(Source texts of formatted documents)
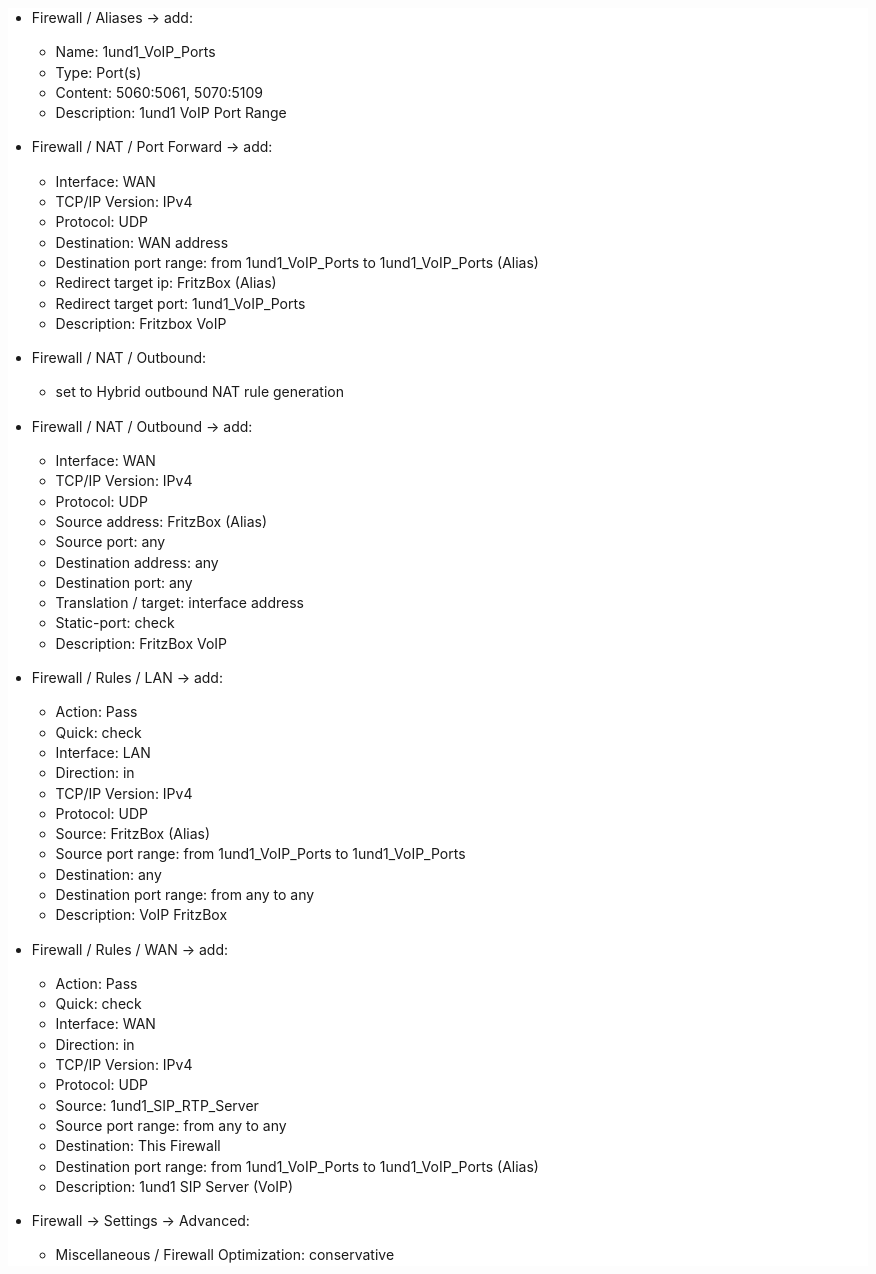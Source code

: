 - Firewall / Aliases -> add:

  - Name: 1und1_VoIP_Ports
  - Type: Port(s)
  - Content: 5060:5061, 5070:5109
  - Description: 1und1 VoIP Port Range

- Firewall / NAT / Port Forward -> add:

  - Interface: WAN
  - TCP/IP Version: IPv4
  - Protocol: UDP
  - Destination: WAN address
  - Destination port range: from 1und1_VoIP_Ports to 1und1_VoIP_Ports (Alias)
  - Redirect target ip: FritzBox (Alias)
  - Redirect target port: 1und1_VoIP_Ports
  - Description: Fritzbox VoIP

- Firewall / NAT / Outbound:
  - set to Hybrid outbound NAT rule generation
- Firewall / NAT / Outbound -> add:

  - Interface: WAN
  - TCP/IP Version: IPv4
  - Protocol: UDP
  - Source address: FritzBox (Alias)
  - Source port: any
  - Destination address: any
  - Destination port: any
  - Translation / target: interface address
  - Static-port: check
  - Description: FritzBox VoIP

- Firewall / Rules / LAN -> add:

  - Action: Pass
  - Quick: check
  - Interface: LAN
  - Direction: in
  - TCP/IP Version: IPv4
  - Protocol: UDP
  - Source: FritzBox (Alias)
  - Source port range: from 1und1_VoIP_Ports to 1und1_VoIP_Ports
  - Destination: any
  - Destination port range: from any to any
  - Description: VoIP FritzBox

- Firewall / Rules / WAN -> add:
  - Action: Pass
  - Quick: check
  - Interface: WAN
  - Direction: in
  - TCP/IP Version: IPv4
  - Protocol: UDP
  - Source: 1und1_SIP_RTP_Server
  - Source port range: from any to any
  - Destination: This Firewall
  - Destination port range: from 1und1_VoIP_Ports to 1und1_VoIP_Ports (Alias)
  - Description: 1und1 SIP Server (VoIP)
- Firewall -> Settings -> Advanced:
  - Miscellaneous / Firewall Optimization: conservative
---
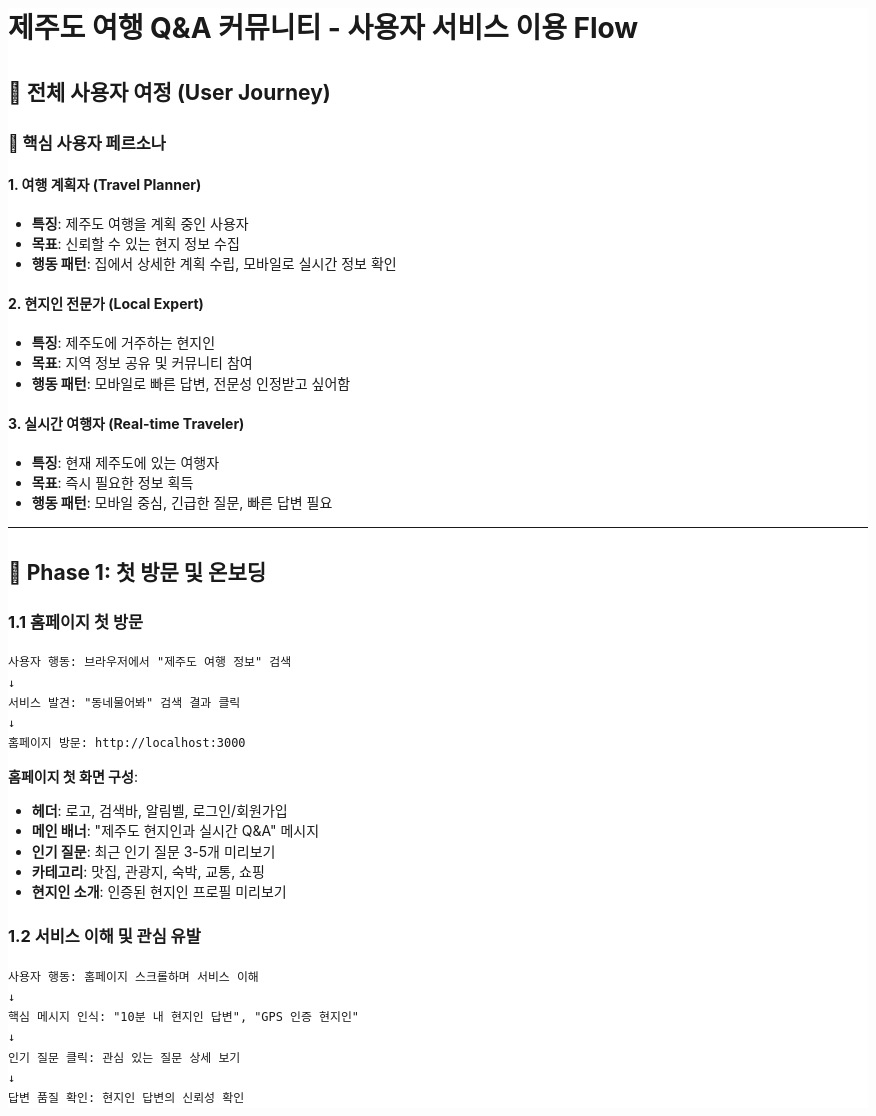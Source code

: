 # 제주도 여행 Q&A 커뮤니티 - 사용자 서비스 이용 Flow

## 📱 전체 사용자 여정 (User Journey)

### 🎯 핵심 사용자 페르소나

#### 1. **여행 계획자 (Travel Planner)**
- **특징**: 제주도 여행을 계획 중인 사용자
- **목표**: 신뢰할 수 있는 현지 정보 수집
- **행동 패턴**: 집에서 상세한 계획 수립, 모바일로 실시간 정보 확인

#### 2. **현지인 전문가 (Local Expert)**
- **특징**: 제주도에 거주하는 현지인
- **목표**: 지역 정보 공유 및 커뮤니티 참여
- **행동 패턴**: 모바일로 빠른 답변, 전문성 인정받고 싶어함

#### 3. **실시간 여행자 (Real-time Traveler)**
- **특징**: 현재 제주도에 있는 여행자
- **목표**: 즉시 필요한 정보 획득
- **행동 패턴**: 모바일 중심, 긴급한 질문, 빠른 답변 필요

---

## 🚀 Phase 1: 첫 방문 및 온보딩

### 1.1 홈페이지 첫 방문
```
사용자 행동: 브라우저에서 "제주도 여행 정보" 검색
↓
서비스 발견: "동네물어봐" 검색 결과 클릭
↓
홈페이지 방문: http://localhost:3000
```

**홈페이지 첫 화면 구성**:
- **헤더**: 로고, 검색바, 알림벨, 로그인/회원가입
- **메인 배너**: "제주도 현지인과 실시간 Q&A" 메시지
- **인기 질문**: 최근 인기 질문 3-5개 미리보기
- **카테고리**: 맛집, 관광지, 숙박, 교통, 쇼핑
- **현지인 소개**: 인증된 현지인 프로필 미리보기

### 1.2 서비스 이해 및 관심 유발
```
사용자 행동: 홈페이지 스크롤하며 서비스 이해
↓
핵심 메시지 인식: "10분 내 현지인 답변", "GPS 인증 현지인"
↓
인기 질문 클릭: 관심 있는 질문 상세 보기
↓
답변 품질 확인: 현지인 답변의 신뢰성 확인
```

ABOUT THIS TASK: When a line in the records holds the string "미리보기", copy that line.

SOLUTION:
- **인기 질문**: 최근 인기 질문 3-5개 미리보기
- **현지인 소개**: 인증된 현지인 프로필 미리보기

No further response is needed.